‘Time-determining vibration’ captured for the first time in the world

A material in which atoms and molecules are arranged with spatial periodicity is a crystal, and a unique material whose periodicity is extended in the time direction is a time crystal. Time determination succeeded in production for the first time in the world in 2016, but this time, for the first time, it succeeded in capturing the vibrations through video.

Temporal determination is a material that has periodicity not only in the spatial direction but also in the temporal direction, and was proposed by physicist Frank Wilczek at the University of Massachusetts. The specular arrangement of particles is spreading not only in the three-dimensional space but also in the time direction, so it has a four-dimensional crystal structure, which is a characteristic of temporal crystals, and this unusual structure is said to be impossible to realize.

However, in October 2016, Professor Chris Monroe’s research team at the University of Maryland succeeded in making a time decision for the first time in the world. The basic process for making temporal crystals is fairly simple and makes them ring-shaped quantum systems like ionic groups and cools them until their energy state is lowest. Then, the law of physics says that the ring is completely stopped and a time crystal is created.

It is the first time in the world to record such temporal vibrations in a video. The research team succeeded in real-time imaging of temporal vibrations generated using quasi-particle magnons using a scanning transmission X-ray microscope. This video was shot at up to 40 billion frames per second.

The research team, who succeeded in filming the time-determined vibrations, said that the announcement made it possible to show that time-determined is far more powerful and widespread than previously thought.

Many scientists use quasi-particle magnon and Bos-Einstein condensation to generate temporal crystals. However, the research team is taking a different approach, using permalloy, which can send humans using radio frequencies. When an electric current is passed through the permalloy, a vibrating magnetic field is generated and a magnetic wave is generated.
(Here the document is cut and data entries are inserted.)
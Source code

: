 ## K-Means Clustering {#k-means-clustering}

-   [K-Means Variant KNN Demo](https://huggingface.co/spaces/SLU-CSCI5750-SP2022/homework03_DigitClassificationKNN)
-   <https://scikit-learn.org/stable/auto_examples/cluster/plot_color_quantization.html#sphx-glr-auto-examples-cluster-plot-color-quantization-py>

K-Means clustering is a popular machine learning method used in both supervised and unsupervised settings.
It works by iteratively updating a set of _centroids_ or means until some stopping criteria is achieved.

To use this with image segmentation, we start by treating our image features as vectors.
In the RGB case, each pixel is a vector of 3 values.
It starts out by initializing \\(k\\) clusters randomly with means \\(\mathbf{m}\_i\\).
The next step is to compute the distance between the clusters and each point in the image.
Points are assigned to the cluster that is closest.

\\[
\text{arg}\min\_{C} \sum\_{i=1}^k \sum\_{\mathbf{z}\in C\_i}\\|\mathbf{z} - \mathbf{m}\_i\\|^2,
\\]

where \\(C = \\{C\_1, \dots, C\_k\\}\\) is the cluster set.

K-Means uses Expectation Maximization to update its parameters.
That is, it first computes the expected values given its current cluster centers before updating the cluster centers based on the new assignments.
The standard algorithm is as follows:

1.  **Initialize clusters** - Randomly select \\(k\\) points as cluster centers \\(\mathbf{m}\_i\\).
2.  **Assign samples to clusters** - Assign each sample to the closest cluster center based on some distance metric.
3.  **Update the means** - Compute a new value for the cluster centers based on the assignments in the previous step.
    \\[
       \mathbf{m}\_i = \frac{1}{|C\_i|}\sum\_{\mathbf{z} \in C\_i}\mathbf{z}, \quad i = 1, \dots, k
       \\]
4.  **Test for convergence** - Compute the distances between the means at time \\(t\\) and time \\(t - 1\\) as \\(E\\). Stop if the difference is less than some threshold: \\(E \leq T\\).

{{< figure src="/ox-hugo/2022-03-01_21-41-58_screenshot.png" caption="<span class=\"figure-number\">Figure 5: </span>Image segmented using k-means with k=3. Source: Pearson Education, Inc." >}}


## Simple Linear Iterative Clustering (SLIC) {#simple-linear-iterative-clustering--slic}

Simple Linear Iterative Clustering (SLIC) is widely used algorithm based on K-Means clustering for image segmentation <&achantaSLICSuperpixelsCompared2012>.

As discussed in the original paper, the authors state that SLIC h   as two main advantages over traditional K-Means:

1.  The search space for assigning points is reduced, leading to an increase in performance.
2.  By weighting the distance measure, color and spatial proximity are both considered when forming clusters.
This magnetic wave stimulates the permalloy magnon, and the moving magnon is applied to a periodic pattern and is time-determined.

Time determination must be stable and consistent over a long period of time because it vibrates in a state of low energy as possible in theory. The time decision generation method proposed by the research team using Magnon can be a key to a practical application to unprecedented time decision because it is easy to manipulate time decision and the generation is also simple. Specific application directions for time determination include communication radar imaging technology and the like. Related information can be found here.